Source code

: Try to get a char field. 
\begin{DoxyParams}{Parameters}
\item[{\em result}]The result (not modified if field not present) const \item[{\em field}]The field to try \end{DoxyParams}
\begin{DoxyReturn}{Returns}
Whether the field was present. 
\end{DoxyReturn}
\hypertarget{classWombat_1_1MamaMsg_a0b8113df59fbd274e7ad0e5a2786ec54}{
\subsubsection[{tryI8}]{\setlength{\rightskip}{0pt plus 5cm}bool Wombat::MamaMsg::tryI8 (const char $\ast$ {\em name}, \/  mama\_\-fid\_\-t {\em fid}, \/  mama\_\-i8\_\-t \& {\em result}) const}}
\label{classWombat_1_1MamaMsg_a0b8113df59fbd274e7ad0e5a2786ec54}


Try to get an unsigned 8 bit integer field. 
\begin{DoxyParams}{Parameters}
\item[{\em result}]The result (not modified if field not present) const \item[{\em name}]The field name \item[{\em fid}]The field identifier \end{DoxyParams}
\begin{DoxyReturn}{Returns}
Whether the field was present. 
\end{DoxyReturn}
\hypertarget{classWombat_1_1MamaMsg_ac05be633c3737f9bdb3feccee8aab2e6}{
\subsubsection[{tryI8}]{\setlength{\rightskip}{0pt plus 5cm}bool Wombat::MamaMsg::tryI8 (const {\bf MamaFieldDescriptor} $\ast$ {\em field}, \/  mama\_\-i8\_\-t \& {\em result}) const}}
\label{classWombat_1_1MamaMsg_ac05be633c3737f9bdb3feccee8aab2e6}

★ ★ ★

Task: Write out the whole listing exactly as it stands.

Result:
Source code

: Try to get a char field. 
\begin{DoxyParams}{Parameters}
\item[{\em result}]The result (not modified if field not present) const \item[{\em field}]The field to try \end{DoxyParams}
\begin{DoxyReturn}{Returns}
Whether the field was present. 
\end{DoxyReturn}
\hypertarget{classWombat_1_1MamaMsg_a0b8113df59fbd274e7ad0e5a2786ec54}{
\subsubsection[{tryI8}]{\setlength{\rightskip}{0pt plus 5cm}bool Wombat::MamaMsg::tryI8 (const char $\ast$ {\em name}, \/  mama\_\-fid\_\-t {\em fid}, \/  mama\_\-i8\_\-t \& {\em result}) const}}
\label{classWombat_1_1MamaMsg_a0b8113df59fbd274e7ad0e5a2786ec54}


Try to get an unsigned 8 bit integer field. 
\begin{DoxyParams}{Parameters}
\item[{\em result}]The result (not modified if field not present) const \item[{\em name}]The field name \item[{\em fid}]The field identifier \end{DoxyParams}
\begin{DoxyReturn}{Returns}
Whether the field was present. 
\end{DoxyReturn}
\hypertarget{classWombat_1_1MamaMsg_ac05be633c3737f9bdb3feccee8aab2e6}{
\subsubsection[{tryI8}]{\setlength{\rightskip}{0pt plus 5cm}bool Wombat::MamaMsg::tryI8 (const {\bf MamaFieldDescriptor} $\ast$ {\em field}, \/  mama\_\-i8\_\-t \& {\em result}) const}}
\label{classWombat_1_1MamaMsg_ac05be633c3737f9bdb3feccee8aab2e6}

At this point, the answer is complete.